The CIA has released two new videos aimed at luring Chinese officials to spy for the United States, tapping into disillusion within China’s vast bureaucracy and fear of leader Xi Jinping’s relentless anti-corruption purge.
The sleekly produced clips, filmed in Mandarin with Chinese subtitles, are the latest effort by the US spy agency to ramp up intelligence gathering on China, viewed by successive administrations as the top strategic rival and military threat to America.
China’s intelligence agency has also launched a very public campaign on social media over the last two years warning its citizens against spying for foreign nations and to keep a watchful eye out for espionage attempts.
John Ratcliffe, the CIA director, has pledged to make the threat posed by China a top priority and vowed to expand the agency’s focus on Beijing.
Last October, the CIA released a text video with step-by-step instructions in Chinese on how to securely contact the agency online. It was part of a broader drive to recruit new informants in China, Iran and North Korea.
The latest videos, posted on the CIA’s social media accounts, are much sleeker than last year’s production. Each running more than 2 minutes long, they come in the style of mini-movies, complete with plot lines, narration and suspenseful background music.
One video aims to appeal to senior Communist Party officials who live in perpetual fear of being snapped up by Xi’s seemingly endless crackdown on corruption and disloyalty. The campaign has punished millions of high-flying officials and low-ranking cadres alike, shaking government agencies, the military and state-owned companies.
“As I rise within the party, I watch those above me get discarded like worn-out shoes, one after another. But now, I realize that my fate is just as precarious as theirs,” the narrator says, as a Chinese official and his wife walk into a lavish dinner with Chinese government agents tailing him.
“It’s all too common for someone to suddenly vanish without a trace. What I fear most is that my family’s fate is tied to my own. I must prepare an escape route,” he says, while the camera pans to two empty seats at the dinner table.
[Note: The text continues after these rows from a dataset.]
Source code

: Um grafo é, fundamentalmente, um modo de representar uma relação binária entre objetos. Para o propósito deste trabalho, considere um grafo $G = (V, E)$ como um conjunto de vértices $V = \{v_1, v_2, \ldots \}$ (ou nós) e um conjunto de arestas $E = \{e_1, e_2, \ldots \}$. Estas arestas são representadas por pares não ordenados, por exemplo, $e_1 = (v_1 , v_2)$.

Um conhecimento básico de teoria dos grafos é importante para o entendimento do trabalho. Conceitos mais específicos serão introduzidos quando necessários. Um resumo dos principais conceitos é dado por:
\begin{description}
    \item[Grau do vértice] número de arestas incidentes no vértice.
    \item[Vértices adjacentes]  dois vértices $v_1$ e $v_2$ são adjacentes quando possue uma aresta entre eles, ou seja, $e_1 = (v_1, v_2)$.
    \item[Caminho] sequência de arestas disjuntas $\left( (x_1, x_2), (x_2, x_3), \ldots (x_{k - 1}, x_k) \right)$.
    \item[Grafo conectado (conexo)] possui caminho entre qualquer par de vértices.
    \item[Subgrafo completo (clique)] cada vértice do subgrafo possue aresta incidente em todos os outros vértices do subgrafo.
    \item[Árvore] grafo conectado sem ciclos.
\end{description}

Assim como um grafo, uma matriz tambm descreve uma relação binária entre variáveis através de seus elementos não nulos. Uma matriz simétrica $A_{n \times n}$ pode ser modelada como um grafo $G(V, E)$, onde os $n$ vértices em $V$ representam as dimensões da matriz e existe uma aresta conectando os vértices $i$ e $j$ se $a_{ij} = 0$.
The other video taps into a growing sense of disenchantment among young people in China. As the economy slows, some have come to realize that no matter how hard or long they work, the lives of the privileged, wealthy, and powerful remain out of reach.
It features a young government worker growing disillusioned with his career and life as he attends to a boss who lives a life of luxury fitted out in tailor-made suits and expensive watches.
He attends grueling political self-criticism sessions, eats meager takeout lunches, stays late to work on government reports and returns to a small apartment where he lives with his parents.
“From a young age, the party taught us that as long as we diligently followed the path laid out by our leaders, we would have a bright future. The sky that was meant to be shared by all is now enjoyed by only a few, leaving me no choice but to forge my own path,” he says. “I refused to lie flat!”
Both videos end with scenes of the protagonists contacting the CIA on the agency’s website: the senior party official is relieved that no matter what the future holds for him, his family can still enjoy a good life; the young government worker is excited about taking the first step toward building his own dream.
Authorities in China, which is in the middle of a five-day holiday, have not responded to the CIA videos. CNN has reached out to the Chinese Foreign Ministry for comment.
The CIA is confident that the videos are penetrating China’s “Great Firewall” of internet censorship and reaching the intended audience, Reuters reported.
“If it weren’t working, we wouldn’t be making more videos,” a CIA official told Reuters, adding that China was the agency’s foremost intelligence priority in a “truly generational competition” between the US and China.
By Friday afternoon, China’s state-controlled media had not reported on the videos, though they have caught limited attention on the country’s highly regulated social media. A few posts have mentioned the videos in writing, with one sharing screenshots. But the videos themselves have so far not been widely shared.
“The content of the videos is utterly ridiculous, and of course they can’t be posted (here),” read a Weibo post with 300 likes.
Another user wrote: “Their ulterior motives are self-evident. Since the US can’t shake us with its trade war, they’re trying to undermine us from within. The imperialists never stop scheming against China. We must stay united!”
The CIA’s publicity campaign on China comes as Beijing’s own spy agency has drastically raised its public profile in recent years. The once notoriously secretive Ministry of State Security now commands a massive following on Chinese social media, with near-daily commentaries, short videos or even comic strips sounding the alarm about supposedly ubiquitous threats to the country.
Last year, when the CIA’s former chief Bill Burns revealed in an article in Foreign Affairs magazine that the agency had allocated more funding and resources to gather intelligence on China and recruit more Chinese speakers, a spokesperson for China’s Foreign Ministry thanked him for reminding everyone that, “American spies are everywhere and infiltrating everything.”